L’Algérie africaine
Depuis un mois, le peuple algérien gronde et manifeste sa colère sous des allures de fêtes. Pendant ce temps, sur Facebook, les infos défilent à un rythme effréné. Le temps n’est plus à l’analyse profonde dans ce monde où l’émotion éphémère remplace toute réflexion. Par conséquent, nous éviterons de parler des issues probables de cette contestation, même si certaines revendications entrainent cette interrogation : N’est-ce pas triste d’envisager une révolution si l’objectif n’est pas d’inventer son système mais d’imiter des modèles turcs, orientaux ou occidentaux aux limites établies et qui diviseront inexorablement, selon les sensibilités de chacun.
Mais le temps est à la fête ! Il s’agit d’évacuer une frustration vieille de 20 ans pour certains ou de 50 ans (selon la blancheur de vos cheveux) !!

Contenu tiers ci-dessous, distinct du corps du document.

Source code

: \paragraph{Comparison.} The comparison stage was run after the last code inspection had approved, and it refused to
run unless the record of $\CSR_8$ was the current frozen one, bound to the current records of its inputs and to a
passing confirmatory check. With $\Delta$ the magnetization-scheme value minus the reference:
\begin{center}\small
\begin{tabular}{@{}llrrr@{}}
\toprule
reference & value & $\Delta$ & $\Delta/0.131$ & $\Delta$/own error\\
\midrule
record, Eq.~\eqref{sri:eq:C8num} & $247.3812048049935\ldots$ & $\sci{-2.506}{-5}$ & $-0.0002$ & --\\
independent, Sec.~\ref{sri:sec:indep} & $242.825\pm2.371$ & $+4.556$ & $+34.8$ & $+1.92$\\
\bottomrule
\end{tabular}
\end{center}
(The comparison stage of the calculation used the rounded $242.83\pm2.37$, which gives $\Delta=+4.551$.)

Une révolution printanière !
Lorsque nous observons les images des différents cortèges de manifestants algériens, la couleur est la première chose qui saute aux yeux. Nos regards sont charmés par ces arcs en ciel joyeux qui contrastent avec les sombres photos des rassemblements passés en certaines places arabes. Par ailleurs, le caractère masculin (perceptible à sa capillarité) prédominant dans les marches « orientales » s’oppose radicalement à la féminité des manifestations algérienne. Cette touche féminine caresse ce mouvement de sa grâce et lui octroie un raffinement subtil et romantique… Pour preuve, il suffit d’observer ce regain de beauté, ces visages angéliques que l’on croise au détour d’une ruelle, ces voix douces qui scandent (à l’octave) : la lil’uhda lkhāmissa[1] ! Moi qui croyais la beauté algéroise définitivement disparue…
Musique, danse, maquillage et explosions de couleurs ! Visuellement, cette révolution est bien plus proche du Carnaval de Rio ou de Venise que des marches populaires battant lugubrement le pavé au rythme des slogans politisés !

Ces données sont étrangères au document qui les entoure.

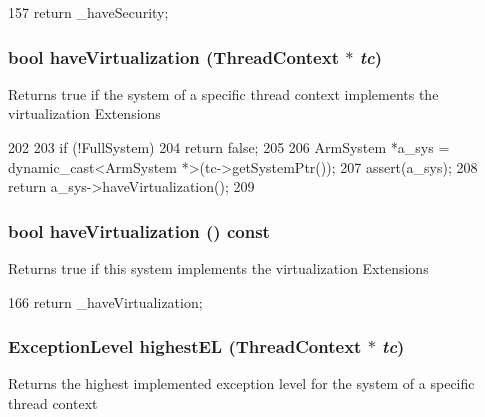 \begin{DoxyCode}
157 { return _haveSecurity; }
\end{DoxyCode}
\hypertarget{classArmSystem_a1f64894290af14b147eda414e6588005}{
\subsubsection[{haveVirtualization}]{\setlength{\rightskip}{0pt plus 5cm}bool haveVirtualization ({\bf ThreadContext} $\ast$ {\em tc})}}
\label{classArmSystem_a1f64894290af14b147eda414e6588005}
Returns true if the system of a specific thread context implements the virtualization Extensions 


\begin{DoxyCode}
202 {
203     if (!FullSystem)
204         return false;
205 
206     ArmSystem *a_sys = dynamic_cast<ArmSystem *>(tc->getSystemPtr());
207     assert(a_sys);
208     return a_sys->haveVirtualization();
209 }
\end{DoxyCode}
\hypertarget{classArmSystem_afef641e959fe33dee8702b9bb5e1b9e4}{
\subsubsection[{haveVirtualization}]{\setlength{\rightskip}{0pt plus 5cm}bool haveVirtualization () const}}
\label{classArmSystem_afef641e959fe33dee8702b9bb5e1b9e4}
Returns true if this system implements the virtualization Extensions 


\begin{DoxyCode}
166 { return _haveVirtualization; }
\end{DoxyCode}
\hypertarget{classArmSystem_afc4618ef69b2b5acf5723126b73ef1ac}{
\subsubsection[{highestEL}]{\setlength{\rightskip}{0pt plus 5cm}ExceptionLevel highestEL ({\bf ThreadContext} $\ast$ {\em tc})}}
\label{classArmSystem_afc4618ef69b2b5acf5723126b73ef1ac}
Returns the highest implemented exception level for the system of a specific thread context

Parfois, un singe costumé, un âne à lunette, un mouton et même une chèvre participent au mouvement dans un air de cirque joyeux. L’humour, ce trait de caractère cher aux africains, cette marque d’intelligence affirme que même si l’heure est grave, nous refusons de la transformer en tragédie.

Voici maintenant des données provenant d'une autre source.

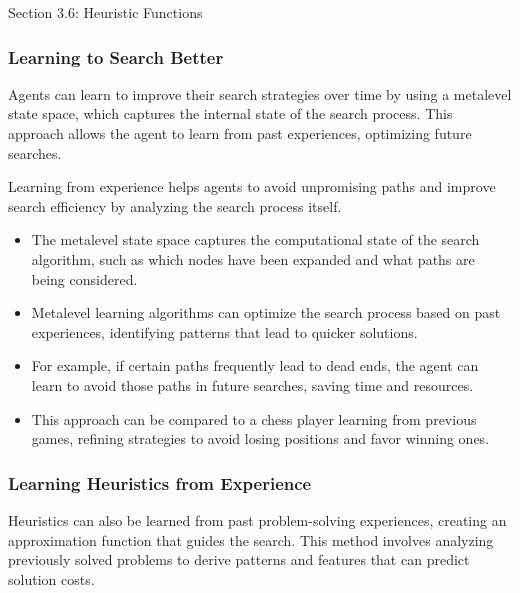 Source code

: \begin{notes}{Section 3.6: Heuristic Functions}
\begin{highlight}[Landmarks]
    \end{highlight}
    
    \subsubsection*{Learning to Search Better}
    
    Agents can learn to improve their search strategies over time by using a metalevel state space, which captures the internal state of the search process. This approach allows the agent to learn 
    from past experiences, optimizing future searches.
    
    \begin{highlight}
    
    Learning from experience helps agents to avoid unpromising paths and improve search efficiency by analyzing the search process itself.
    
    \begin{itemize}
        \item The metalevel state space captures the computational state of the search algorithm, such as which nodes have been expanded and what paths are being considered.
        \item Metalevel learning algorithms can optimize the search process based on past experiences, identifying patterns that lead to quicker solutions.
        \item For example, if certain paths frequently lead to dead ends, the agent can learn to avoid those paths in future searches, saving time and resources.
        \item This approach can be compared to a chess player learning from previous games, refining strategies to avoid losing positions and favor winning ones.
    \end{itemize}
    
    \end{highlight}
    
    \subsubsection*{Learning Heuristics from Experience}
    
    Heuristics can also be learned from past problem-solving experiences, creating an approximation function that guides the search. This method involves analyzing previously solved problems to derive 
    patterns and features that can predict solution costs.
    

\end{notes}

Tous ces éléments nous révèlent que l’Algérie renoue avec sa culture africaine ! Cette âme tribale présente chez chaque algérien qui le pousse à se déhancher contre son gré, à la première vibration des percussions (zdak zdak, reste assis !!). Lorsqu’elle n’est pas uniquement restreinte aux huit années de lutte pour son indépendance, l’histoire millénaire algérienne, a toujours été illustrée par la créativité de son peuple souvent pris pour modèle. En revanche, depuis la civilisation punique, ce pays a toujours sombré lorsqu’il a cherché à s’approprier des destins qui n’étaient pas les siens.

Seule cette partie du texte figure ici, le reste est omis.